**Work to be completed:** Search the records for the string "char" and copy every line where it turns up.

**Extracted information:**
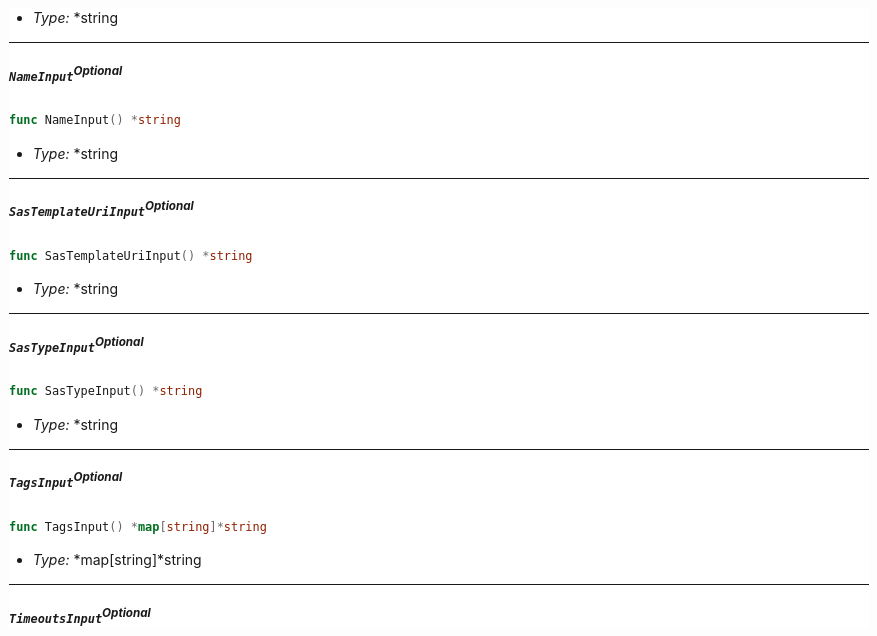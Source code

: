 - *Type:* *string

---

##### `NameInput`<sup>Optional</sup> <a name="NameInput" id="@cdktf/provider-azurerm.keyVaultManagedStorageAccountSasTokenDefinition.KeyVaultManagedStorageAccountSasTokenDefinition.property.nameInput"></a>

```go
func NameInput() *string
```

- *Type:* *string

---

##### `SasTemplateUriInput`<sup>Optional</sup> <a name="SasTemplateUriInput" id="@cdktf/provider-azurerm.keyVaultManagedStorageAccountSasTokenDefinition.KeyVaultManagedStorageAccountSasTokenDefinition.property.sasTemplateUriInput"></a>

```go
func SasTemplateUriInput() *string
```

- *Type:* *string

---

##### `SasTypeInput`<sup>Optional</sup> <a name="SasTypeInput" id="@cdktf/provider-azurerm.keyVaultManagedStorageAccountSasTokenDefinition.KeyVaultManagedStorageAccountSasTokenDefinition.property.sasTypeInput"></a>

```go
func SasTypeInput() *string
```

- *Type:* *string

---

##### `TagsInput`<sup>Optional</sup> <a name="TagsInput" id="@cdktf/provider-azurerm.keyVaultManagedStorageAccountSasTokenDefinition.KeyVaultManagedStorageAccountSasTokenDefinition.property.tagsInput"></a>

```go
func TagsInput() *map[string]*string
```

- *Type:* *map[string]*string

---

##### `TimeoutsInput`<sup>Optional</sup> <a name="TimeoutsInput" id="@cdktf/provider-azurerm.keyVaultManagedStorageAccountSasTokenDefinition.KeyVaultManagedStorageAccountSasTokenDefinition.property.timeoutsInput"></a>

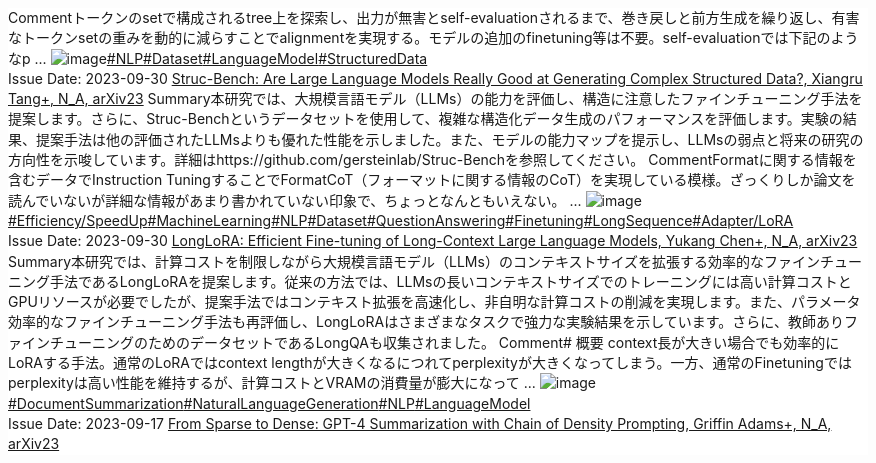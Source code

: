 <span class="snippet"><span>Comment</span>トークンのsetで構成されるtree上を探索し、出力が無害とself-evaluationされるまで、巻き戻しと前方生成を繰り返し、有害なトークンsetの重みを動的に減らすことでalignmentを実現する。モデルの追加のfinetuning等は不要。self-evaluationでは下記のようなp ...</span>
<img src="https://github.com/AkihikoWatanabe/paper_notes/assets/12249301/05bebc0a-325b-423d-ae36-4bc5698063fe" alt="image"><a class="button" href="articles/NLP.html">#NLP</a><a class="button" href="articles/Dataset.html">#Dataset</a><a class="button" href="articles/LanguageModel.html">#LanguageModel</a><a class="button" href="articles/StructuredData.html">#StructuredData</a><br><span class="issue_date">Issue Date: 2023-09-30</span>
<a href="https://github.com/AkihikoWatanabe/paper_notes/issues/1046">Struc-Bench: Are Large Language Models Really Good at Generating Complex  Structured Data?, Xiangru Tang+, N_A, arXiv23</a>
<span class="snippet"><span>Summary</span>本研究では、大規模言語モデル（LLMs）の能力を評価し、構造に注意したファインチューニング手法を提案します。さらに、Struc-Benchというデータセットを使用して、複雑な構造化データ生成のパフォーマンスを評価します。実験の結果、提案手法は他の評価されたLLMsよりも優れた性能を示しました。また、モデルの能力マップを提示し、LLMsの弱点と将来の研究の方向性を示唆しています。詳細はhttps://github.com/gersteinlab/Struc-Benchを参照してください。</span>
<span class="snippet"><span>Comment</span>Formatに関する情報を含むデータでInstruction TuningすることでFormatCoT（フォーマットに関する情報のCoT）を実現している模様。ざっくりしか論文を読んでいないが詳細な情報があまり書かれていない印象で、ちょっとなんともいえない。 ...</span>
<img src="https://github.com/AkihikoWatanabe/paper_notes/assets/12249301/01a23836-b9fb-4d29-891f-d3b01e3e55d2" alt="image"><a class="button" href="articles/Efficiency/SpeedUp.html">#Efficiency/SpeedUp</a><a class="button" href="articles/MachineLearning.html">#MachineLearning</a><a class="button" href="articles/NLP.html">#NLP</a><a class="button" href="articles/Dataset.html">#Dataset</a><a class="button" href="articles/QuestionAnswering.html">#QuestionAnswering</a><a class="button" href="articles/Finetuning.html">#Finetuning</a><a class="button" href="articles/LongSequence.html">#LongSequence</a><a class="button" href="articles/Adapter/LoRA.html">#Adapter/LoRA</a><br><span class="issue_date">Issue Date: 2023-09-30</span>
<a href="https://github.com/AkihikoWatanabe/paper_notes/issues/1045">LongLoRA: Efficient Fine-tuning of Long-Context Large Language Models, Yukang Chen+, N_A, arXiv23</a>
<span class="snippet"><span>Summary</span>本研究では、計算コストを制限しながら大規模言語モデル（LLMs）のコンテキストサイズを拡張する効率的なファインチューニング手法であるLongLoRAを提案します。従来の方法では、LLMsの長いコンテキストサイズでのトレーニングには高い計算コストとGPUリソースが必要でしたが、提案手法ではコンテキスト拡張を高速化し、非自明な計算コストの削減を実現します。また、パラメータ効率的なファインチューニング手法も再評価し、LongLoRAはさまざまなタスクで強力な実験結果を示しています。さらに、教師ありファインチューニングのためのデータセットであるLongQAも収集されました。</span>
<span class="snippet"><span>Comment</span># 概要
context長が大きい場合でも効率的にLoRAする手法。通常のLoRAではcontext lengthが大きくなるにつれてperplexityが大きくなってしまう。一方、通常のFinetuningではperplexityは高い性能を維持するが、計算コストとVRAMの消費量が膨大になって ...</span>
<img src="https://github.com/AkihikoWatanabe/paper_notes/assets/12249301/fc3d17c7-b1ac-4741-9895-bce70cf0b356" alt="image"><a class="button" href="articles/DocumentSummarization.html">#DocumentSummarization</a><a class="button" href="articles/NaturalLanguageGeneration.html">#NaturalLanguageGeneration</a><a class="button" href="articles/NLP.html">#NLP</a><a class="button" href="articles/LanguageModel.html">#LanguageModel</a><br><span class="issue_date">Issue Date: 2023-09-17</span>
<a href="https://github.com/AkihikoWatanabe/paper_notes/issues/1041">From Sparse to Dense: GPT-4 Summarization with Chain of Density  Prompting, Griffin Adams+, N_A, arXiv23</a>

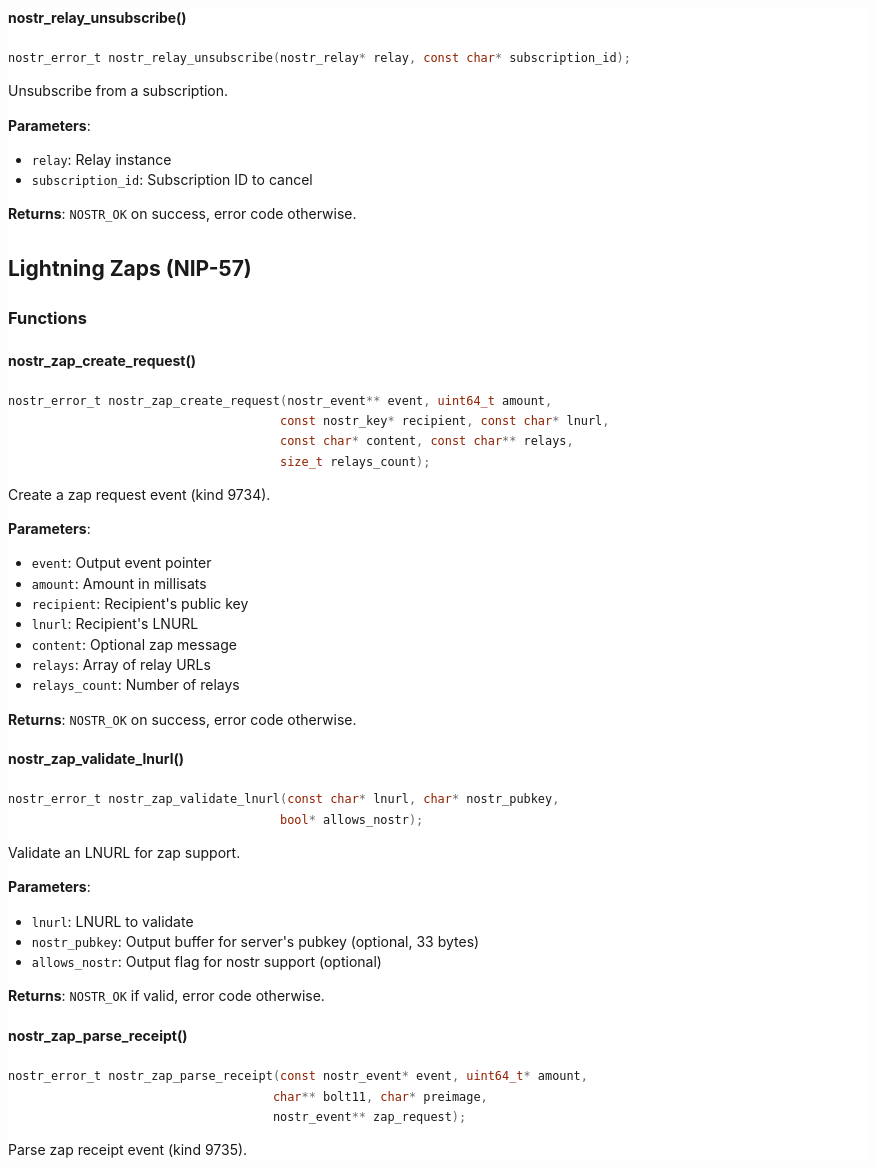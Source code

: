 #### nostr_relay_unsubscribe()
```c
nostr_error_t nostr_relay_unsubscribe(nostr_relay* relay, const char* subscription_id);
```
Unsubscribe from a subscription.

**Parameters**:
- `relay`: Relay instance
- `subscription_id`: Subscription ID to cancel

**Returns**: `NOSTR_OK` on success, error code otherwise.

## Lightning Zaps (NIP-57)

### Functions

#### nostr_zap_create_request()
```c
nostr_error_t nostr_zap_create_request(nostr_event** event, uint64_t amount,
                                      const nostr_key* recipient, const char* lnurl,
                                      const char* content, const char** relays,
                                      size_t relays_count);
```
Create a zap request event (kind 9734).

**Parameters**:
- `event`: Output event pointer
- `amount`: Amount in millisats
- `recipient`: Recipient's public key
- `lnurl`: Recipient's LNURL
- `content`: Optional zap message
- `relays`: Array of relay URLs
- `relays_count`: Number of relays

**Returns**: `NOSTR_OK` on success, error code otherwise.

#### nostr_zap_validate_lnurl()
```c
nostr_error_t nostr_zap_validate_lnurl(const char* lnurl, char* nostr_pubkey, 
                                      bool* allows_nostr);
```
Validate an LNURL for zap support.

**Parameters**:
- `lnurl`: LNURL to validate
- `nostr_pubkey`: Output buffer for server's pubkey (optional, 33 bytes)
- `allows_nostr`: Output flag for nostr support (optional)

**Returns**: `NOSTR_OK` if valid, error code otherwise.

#### nostr_zap_parse_receipt()
```c
nostr_error_t nostr_zap_parse_receipt(const nostr_event* event, uint64_t* amount,
                                     char** bolt11, char* preimage,
                                     nostr_event** zap_request);
```
Parse zap receipt event (kind 9735).
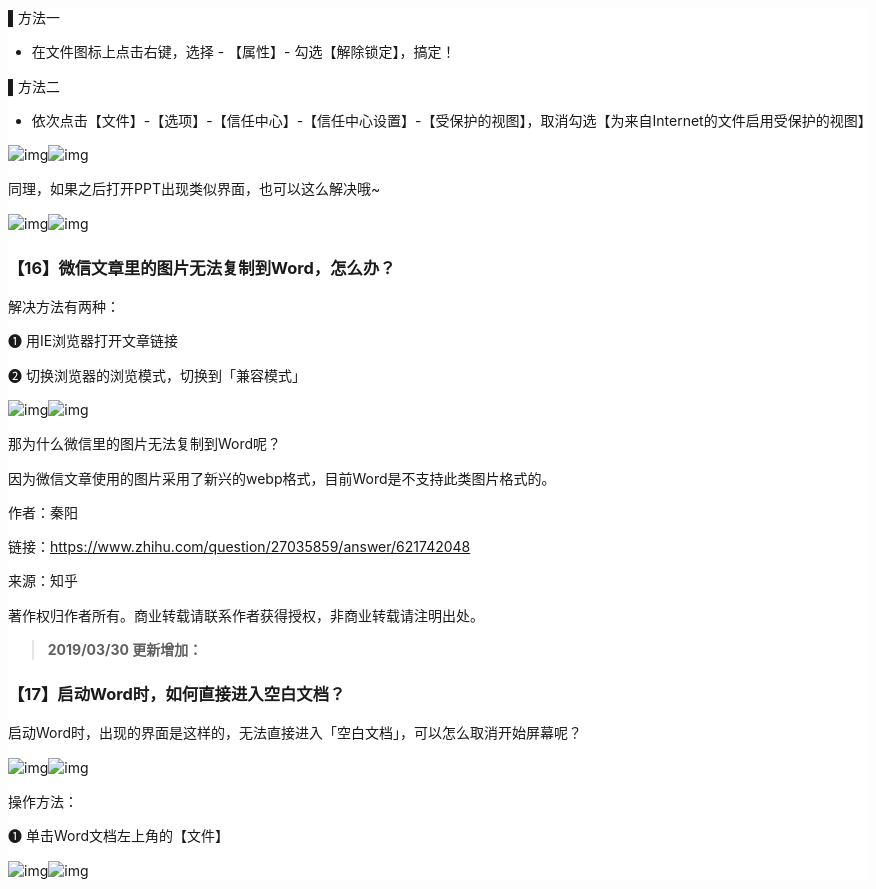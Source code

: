 

▌方法一

- 在文件图标上点击右键，选择 - 【属性】- 勾选【解除锁定】，搞定！



▌方法二

- 依次点击【文件】-【选项】-【信任中心】-【信任中心设置】-【受保护的视图】，取消勾选【为来自Internet的文件启用受保护的视图】

![img](https://pic2.zhimg.com/50/v2-d44a0040bceb7263d9b0cff94424b55b_hd.jpg)![img](https://pic2.zhimg.com/80/v2-d44a0040bceb7263d9b0cff94424b55b_hd.jpg)



同理，如果之后打开PPT出现类似界面，也可以这么解决哦~

![img](https://pic1.zhimg.com/50/v2-67dc8f7ea1d80993be82d724f805387b_hd.jpg)![img](https://pic1.zhimg.com/80/v2-67dc8f7ea1d80993be82d724f805387b_hd.jpg)



### 【16】微信文章里的图片无法复制到Word，怎么办？



解决方法有两种：

❶ 用IE浏览器打开文章链接

❷ 切换浏览器的浏览模式，切换到「兼容模式」

![img](https://pic1.zhimg.com/50/v2-ccadc867b19474d6b416314ac809c055_hd.jpg)![img](https://pic1.zhimg.com/80/v2-ccadc867b19474d6b416314ac809c055_hd.jpg)



那为什么微信里的图片无法复制到Word呢？

因为微信文章使用的图片采用了新兴的webp格式，目前Word是不支持此类图片格式的。

作者：秦阳

链接：https://www.zhihu.com/question/27035859/answer/621742048

来源：知乎

著作权归作者所有。商业转载请联系作者获得授权，非商业转载请注明出处。

> **2019/03/30  更新增加：**

### **【17】启动Word时，如何直接进入空白文档？**



启动Word时，出现的界面是这样的，无法直接进入「空白文档」，可以怎么取消开始屏幕呢？

![img](https://pic4.zhimg.com/50/v2-24a210d54792464978338b75dc464852_hd.jpg)![img](https://pic4.zhimg.com/80/v2-24a210d54792464978338b75dc464852_hd.jpg)



操作方法：

❶  单击Word文档左上角的【文件】

![img](https://pic2.zhimg.com/50/v2-788daf1ec8c5049a232236e0d520c424_hd.jpg)![img](https://pic2.zhimg.com/80/v2-788daf1ec8c5049a232236e0d520c424_hd.jpg)
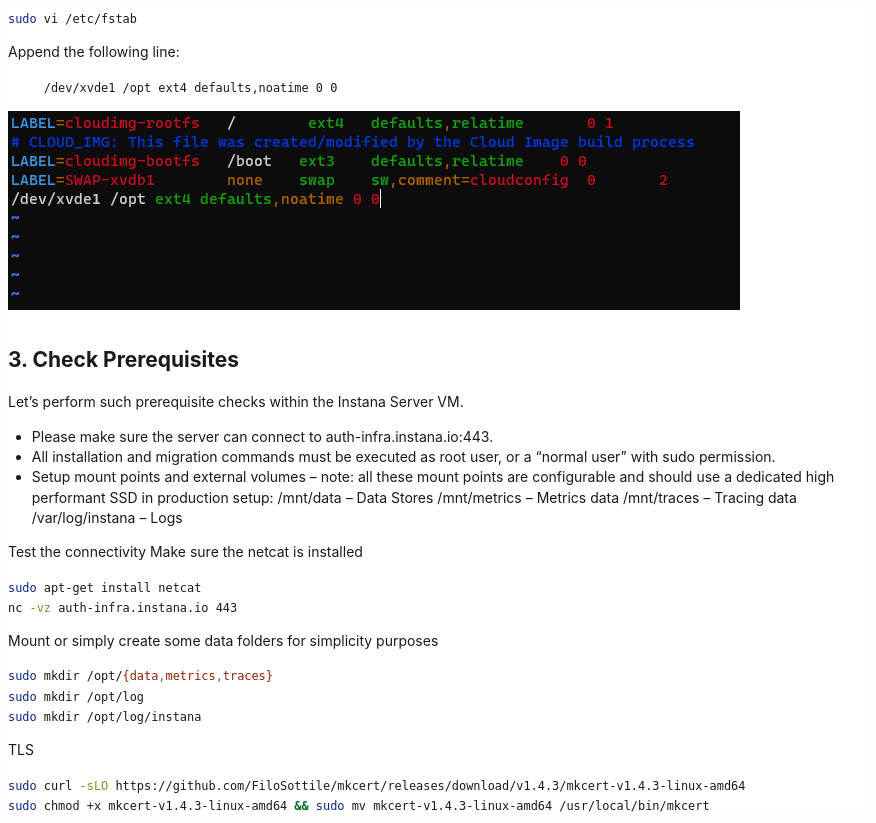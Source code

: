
 ```sh
sudo vi /etc/fstab
```

Append the following line:
```sh
     /dev/xvde1 /opt ext4 defaults,noatime 0 0
```
<picture>
  <img alt="image4" src="./assets/images/fstab.png">
</picture>



## 3. Check Prerequisites

Let’s perform such prerequisite checks within the Instana Server VM.
 - Please make sure the server can connect to auth-infra.instana.io:443.
 - All installation and migration commands must be executed as root user, or a “normal user” with sudo permission.
 - Setup mount points and external volumes – note: all these mount points are configurable and should use a dedicated high performant SSD in production setup:
  /mnt/data – Data Stores
  /mnt/metrics – Metrics data
  /mnt/traces – Tracing data
  /var/log/instana – Logs

Test the connectivity
Make sure the netcat is installed

```sh
sudo apt-get install netcat
nc -vz auth-infra.instana.io 443
```

Mount or simply create some data folders for simplicity purposes
```sh
sudo mkdir /opt/{data,metrics,traces}
sudo mkdir /opt/log
sudo mkdir /opt/log/instana
```

TLS
```sh
sudo curl -sLO https://github.com/FiloSottile/mkcert/releases/download/v1.4.3/mkcert-v1.4.3-linux-amd64
sudo chmod +x mkcert-v1.4.3-linux-amd64 && sudo mv mkcert-v1.4.3-linux-amd64 /usr/local/bin/mkcert
```
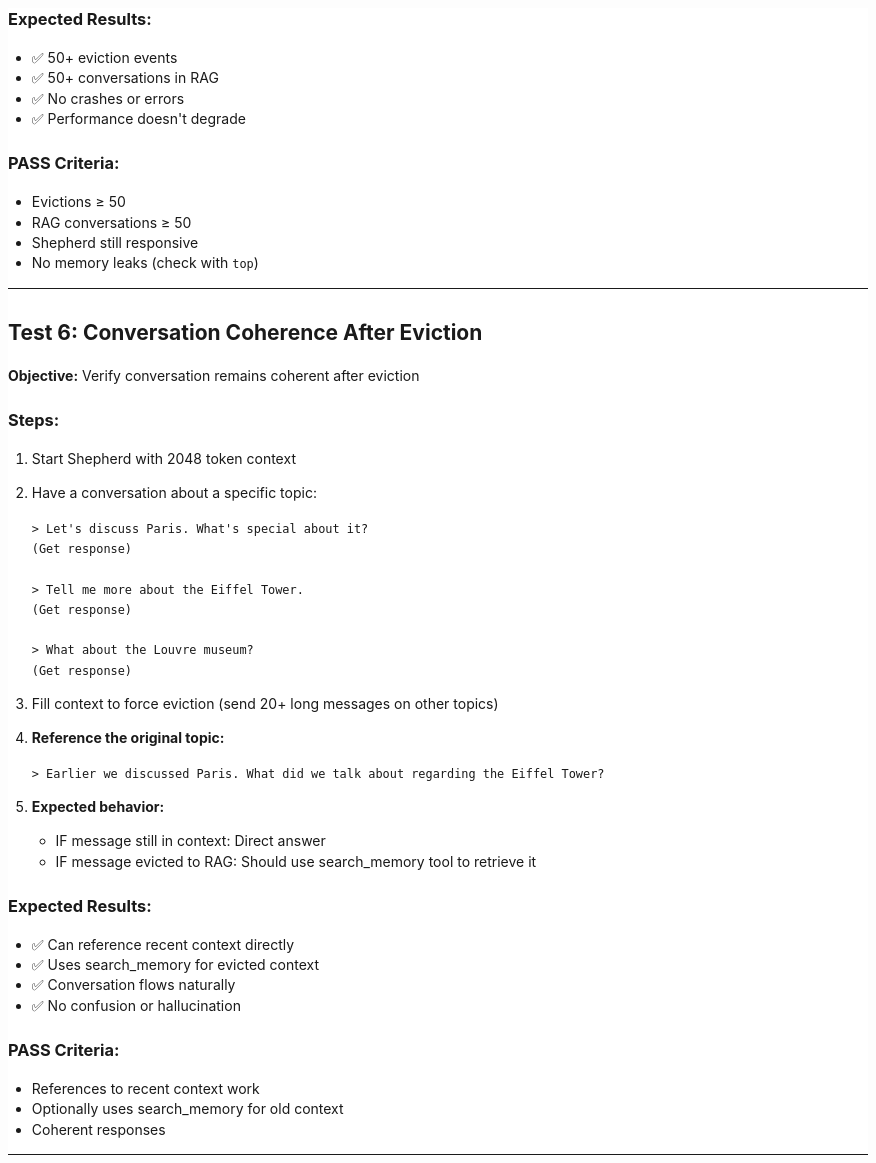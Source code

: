 ### Expected Results:
- ✅ 50+ eviction events
- ✅ 50+ conversations in RAG
- ✅ No crashes or errors
- ✅ Performance doesn't degrade

### PASS Criteria:
- Evictions ≥ 50
- RAG conversations ≥ 50
- Shepherd still responsive
- No memory leaks (check with `top`)

---

## Test 6: Conversation Coherence After Eviction

**Objective:** Verify conversation remains coherent after eviction

### Steps:

1. Start Shepherd with 2048 token context

2. Have a conversation about a specific topic:
   ```
   > Let's discuss Paris. What's special about it?
   (Get response)

   > Tell me more about the Eiffel Tower.
   (Get response)

   > What about the Louvre museum?
   (Get response)
   ```

3. Fill context to force eviction (send 20+ long messages on other topics)

4. **Reference the original topic:**
   ```
   > Earlier we discussed Paris. What did we talk about regarding the Eiffel Tower?
   ```

5. **Expected behavior:**
   - IF message still in context: Direct answer
   - IF message evicted to RAG: Should use search_memory tool to retrieve it

### Expected Results:
- ✅ Can reference recent context directly
- ✅ Uses search_memory for evicted context
- ✅ Conversation flows naturally
- ✅ No confusion or hallucination

### PASS Criteria:
- References to recent context work
- Optionally uses search_memory for old context
- Coherent responses

---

**Problem solution:**
nostr_error_t nostr_relay_unsubscribe(nostr_relay* relay, const char* subscription_id);
                                      const nostr_key* recipient, const char* lnurl,
                                      const char* content, const char** relays,
nostr_error_t nostr_zap_validate_lnurl(const char* lnurl, char* nostr_pubkey, 
                                     char** bolt11, char* preimage,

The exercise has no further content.